== Data records ==

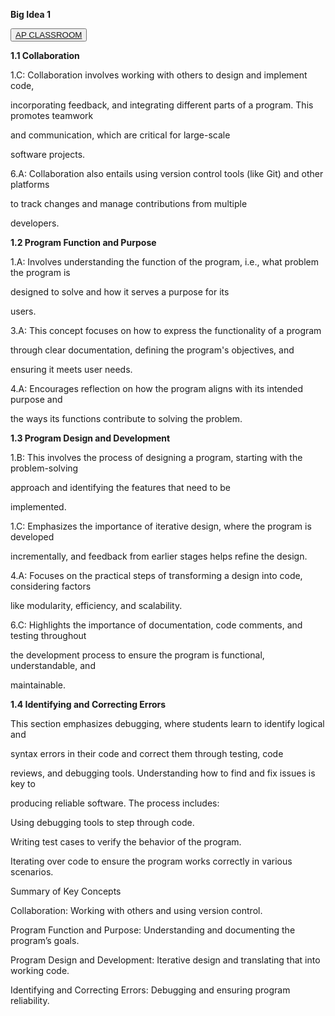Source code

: **Big Idea 1**

<button><a href="https://apclassroom.collegeboard.org/103/home?unit=4">AP CLASSROOM</a></button>


**1.1 Collaboration**



1.C: Collaboration involves working with others to design and implement code, 

incorporating feedback, and integrating different parts of a program. This promotes teamwork 

and communication, which are critical for large-scale 

software projects.



6.A: Collaboration also entails using version control tools (like Git) and other platforms

 to track changes and manage contributions from multiple 

developers.


**1.2 Program Function and Purpose**


1.A: Involves understanding the function of the program, i.e., what problem the program is 

designed to solve and how it serves a purpose for its 

users.


3.A: This concept focuses on how to express the functionality of a program 

through clear documentation, defining the program's objectives, and 

ensuring it meets user needs.


4.A: Encourages reflection on how the program aligns with its intended purpose and

the ways its functions contribute to solving the problem.


**1.3 Program Design and Development**


1.B: This involves the process of designing a program, starting with the problem-solving 

approach and identifying the features that need to be 

implemented.


1.C: Emphasizes the importance of iterative design, where the program is developed 

incrementally, and feedback from earlier stages helps refine the design.


4.A: Focuses on the practical steps of transforming a design into code, considering factors

 like modularity, efficiency, and scalability.


6.C: Highlights the importance of documentation, code comments, and testing throughout

the development process to ensure the program is functional, understandable, and 

maintainable.


**1.4 Identifying and Correcting Errors**


This section emphasizes debugging, where students learn to identify logical and

syntax errors in their code and correct them through testing, code 

reviews, and debugging tools. Understanding how to find and fix issues is key to 

producing reliable software. The process includes:


Using debugging tools to step through code.


Writing test cases to verify the behavior of the program.


Iterating over code to ensure the program works correctly in various scenarios.


Summary of Key Concepts


Collaboration: Working with others and using version control.


Program Function and Purpose: Understanding and documenting the program’s goals.


Program Design and Development: Iterative design and translating that into working code.



Identifying and Correcting Errors: Debugging and ensuring program reliability.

== Assignment ==
Go through the data and return each line where the word "that" appears.

== Result below ==
approach and identifying the features that need to be 
Program Design and Development: Iterative design and translating that into working code.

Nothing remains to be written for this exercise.